PGT-M / PGT-SR

Who is it recommended for?

• Couples where one or both partner(s) is a known carrier of a balanced chromosomal structural rearrangement (translocation).
• Couples where one or both partner(s) is a known carrier of a serious genetic condition.
• Women or couples who have experienced recurring miscarriages.
• Women or couples who have experienced recurring implantation failure after several attempts with IVF.
• Men or couples with abnormalities in spermatozoa meiosis.
• Women of advanced maternal age (>35 years).

What is the difference between PGT-A and PGT-SR?

PGT-M is suitable for couples where one or both partner(s) are carriers of a known monogenic disease, or have a serious condition themselves, and are concerned about transmitting this condition to their baby. While the most common include cystic fibrosis and sickle cell anaemia, PGT-M can also be used to identify genetic conditions that are more rare. There is a list of conditions for which PGT-M is approved and it is regulated by the Human Fertilisation & Embryology Authority (HFEA). During PGT-M, molecular diagnosis is used to confirm whether an embryo will be affected by a specific disease.

PGT-SR is suitable for carriers of chromosomal abnormalities (translocations). Although it’s estimated that 1 in every 500 people is a carrier of a translocation, carriers are normally healthy and often unaware until they try to have children. Being a carrier means there is a higher risk of producing abnormal embryos, which can make it difficult to conceive. Through PGT-SR, cytogenetic molecular diagnosis allows normal or balanced embryos to be identified by their chromosomal arrangements.

Procedure

The purpose of PGT is to analyse embryos following in vitro fertilisation (IVF) to assess and identify the healthiest embryos which are free of any potentially harmful abnormalities. The procedure takes place before they are transferred to the uterus, prior to pregnancy. A biopsy is performed using a tiny sample of cells extracted from the trophectoderm (the cells which will go on to form the placenta), so it does not cause any harm to the embryo.

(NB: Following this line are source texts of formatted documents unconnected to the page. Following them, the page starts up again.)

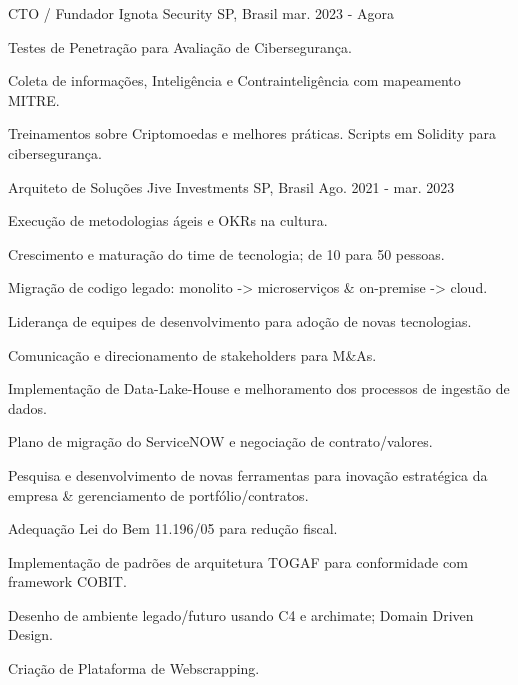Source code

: 

\begin{cventries}


    	\cventry
    {CTO / Fundador} %
    {Ignota Security} %
    {SP, Brasil} %
    {mar. 2023 - Agora} %
    {
    	\begin{cvitems} %
    		\item {Testes de Penetração para Avaliação de Cibersegurança.}
    		\item {Coleta de informações, Inteligência e Contrainteligência com mapeamento MITRE.}
    		\item {Treinamentos sobre Criptomoedas e melhores práticas. Scripts em Solidity para cibersegurança.}					
    	\end{cvitems}
    }   

   	\cventry
	{Arquiteto de Soluções} %
	{Jive Investments} %
	{SP, Brasil} %
	{Ago. 2021 - mar. 2023} %
	{
		\begin{cvitems} %
			\item {Execução de metodologias ágeis e OKRs na cultura.}
			\item {Crescimento e maturação do time de tecnologia; de 10 para 50 pessoas.}
			\item {Migração de codigo legado: monolito -> microserviços \& on-premise -> cloud.}
			\item {Liderança de equipes de desenvolvimento para adoção de novas tecnologias.}			
			\item {Comunicação e direcionamento de stakeholders para M\&As.}			
			\item {Implementação de Data-Lake-House e melhoramento dos processos de ingestão de dados.}
			\item {Plano de migração do ServiceNOW e negociação de contrato/valores.}
			\item {Pesquisa e desenvolvimento de novas ferramentas para inovação estratégica da empresa \& gerenciamento de portfólio/contratos. }
			\item {Adequação Lei do Bem 11.196/05 para redução fiscal.}			
			\item {Implementação de padrões de arquitetura TOGAF para conformidade com framework COBIT.}
			\item {Desenho de ambiente legado/futuro  usando C4 e archimate; Domain Driven Design.}
			\item {Criação de Plataforma de Webscrapping.}					
		\end{cvitems}
	}
 

\end{cventries}
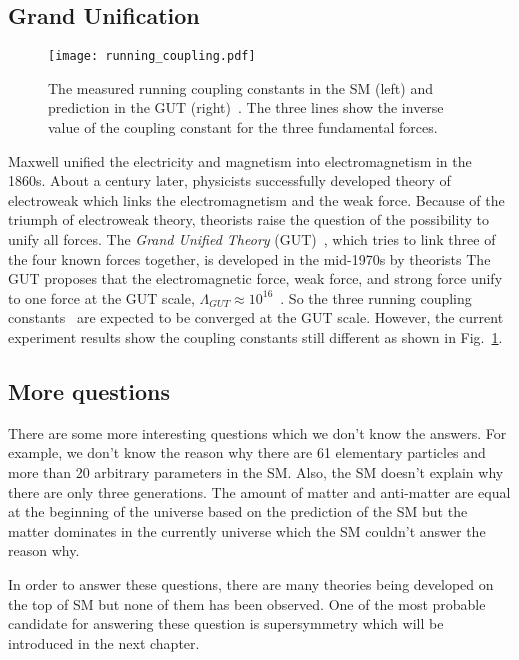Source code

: 
\subsection{Grand Unification}
\label{subsec:sm_grand_unification}

\begin{figure}[tbp]
    \begin{center}
        \texttt{[image: running\_coupling.pdf]}
        \caption{The measured running coupling constants in the SM (left) and prediction in the GUT (right)~\cite{Ur0ol}.
        The three lines show the inverse value of the coupling constant for the three fundamental forces.}
        \label{fig:sm_coulping_constants}
    \end{center}
\end{figure}

Maxwell unified the electricity and magnetism into electromagnetism in the 1860s.
About a century later, physicists successfully developed theory of electroweak which links the electromagnetism and the weak force.
Because of the triumph of electroweak theory, theorists raise the question of the possibility to unify all forces.
The \textit{Grand Unified Theory} (GUT)~\cite{Ross:1985ai}, which tries to link three of the four known forces together, is developed in the mid-1970s by theorists
The GUT proposes that the electromagnetic force, weak force, and strong force unify to one force at the GUT scale, $\Lambda_{GUT} \approx 10^{16}$~{\GeV}.
So the three running coupling constants~\cite{Mohr:2015ccw} are expected to be converged at the GUT scale.
However, the current experiment results show the coupling constants still different as shown in Fig.~\ref{fig:sm_coulping_constants}.


\subsection{More questions}
\label{subsec:sm_more_questions}
There are some more interesting questions which we don't know the answers.
For example, we don't know the reason why there are 61 elementary particles and more than 20 arbitrary parameters in the SM.
Also, the SM doesn't explain why there are only three generations.
The amount of matter and anti-matter are equal at the beginning of the universe based on the prediction of the SM but the matter dominates in the currently universe which the SM couldn't answer the reason why.

In order to answer these questions, there are many theories being developed on the top of SM but none of them has been observed.
One of the most probable candidate for answering these question is supersymmetry which will be introduced in the next chapter.
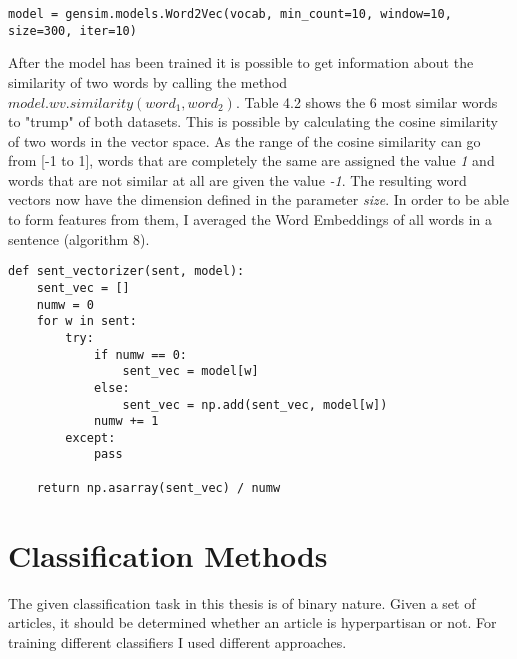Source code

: \documentclass[a4paper, 11pt,titlepage,oneside,openany]{book}
\begin{document}
 \begin{lstlisting}[caption=Word2Vec with gensim]
 model = gensim.models.Word2Vec(vocab, min_count=10, window=10, size=300, iter=10)
 \end{lstlisting}
\indent 
After the model has been trained it is possible to get information about the similarity of two words by calling the method $model.wv.similarity(word_1, word_2)$. Table 4.2 shows the 6 most similar words to "trump" of both datasets. This is possible by calculating the cosine similarity of two words in the vector space. As the range of the cosine similarity can go from [-1 to 1], words that are completely the same are assigned the value \textit{1} and words that are not similar at all are given the value \textit{-1}. 
\newpage
\indent The resulting word vectors now have the dimension defined in the parameter \textit{size}. In order to be able to form features from them, I averaged the Word Embeddings of all words in a sentence (algorithm 8).
\begin{lstlisting}[caption=sent\_vectorizer]
def sent_vectorizer(sent, model):
    sent_vec = []
    numw = 0
    for w in sent:
        try:
            if numw == 0:
                sent_vec = model[w]
            else:
                sent_vec = np.add(sent_vec, model[w])
            numw += 1
        except:
            pass

    return np.asarray(sent_vec) / numw
\end{lstlisting}

\section{Classification Methods}
The given classification task in this thesis is of binary nature. Given a set of articles, it should be determined whether an article is hyperpartisan or not. For training different classifiers I used different approaches. \\
\end{document}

By using micromanipulation and cytogenetic molecular diagnosis techniques, we are able to analyse the cells and distinguish which embryos are unaffected. This allows us to carefully select an embryo for transfer that is most likely to implant and improves the chances of having a healthy baby.

1. Preliminary phase. In this initial phase, genetic characterisation tests are carried out on the prospective parents for specific conditions, with the objective of gaining as much information as possible prior to applying PGT.
2. Obtaining embryos. This involves producing the embryos through the process of “in vitro” assisted reproduction methods, even if the prospective parents are not afflicted by any fertility problems.
3. Embryo biopsy. This consists of extracting a tiny sample of cells from the embryo without compromising its embryonic development. Once the biopsy has been performed, the embryos are put back into the incubator where they stay until the results of the diagnosis are obtained and their viability for transfer is assessed.
4. Genetic diagnosis and embryo transfer. The cells are processed for analysis and an examination is carried out. Using the results of the analysis, the medical team support the couple as they decide their next steps in which an embryo will be transferred.

What are chromosomes and genes?

There are millions of cells in the human body. In every cell, there is a nucleus containing 46 chromosomes consisting of 23 pairs (23 from paternal sperm and 23 from the maternal egg). Chromosomes are the structures which carry our genes. Genes are made up of tiny fragments of deoxyribonucleic acid, known as DNA, which contain our unique genetic code. They provide instructions which control the way a human body and its characteristics grow and develop.

Which chromosomal abnormalities can cause diseases?

• A numerical alteration: This is an anomaly that affects the number of copies there are of a chromosome. For example, having an extra or missing chromosome instead of a pair. The most common example is Down’s syndrome, in which there are three copies of chromosome 21.
• A structural alteration: This is an anomaly in the structure of a chromosome in which a section is missing, out of place or duplicated.
• A monogenic disease: This is a genetic disorder caused by a fault or mutation in a single gene. Known examples of monogenic diseases include Cystic Fibrosis, Haemophilia, Fragile X Syndrome, Myotonic Dystrophy and Huntington’s Disease.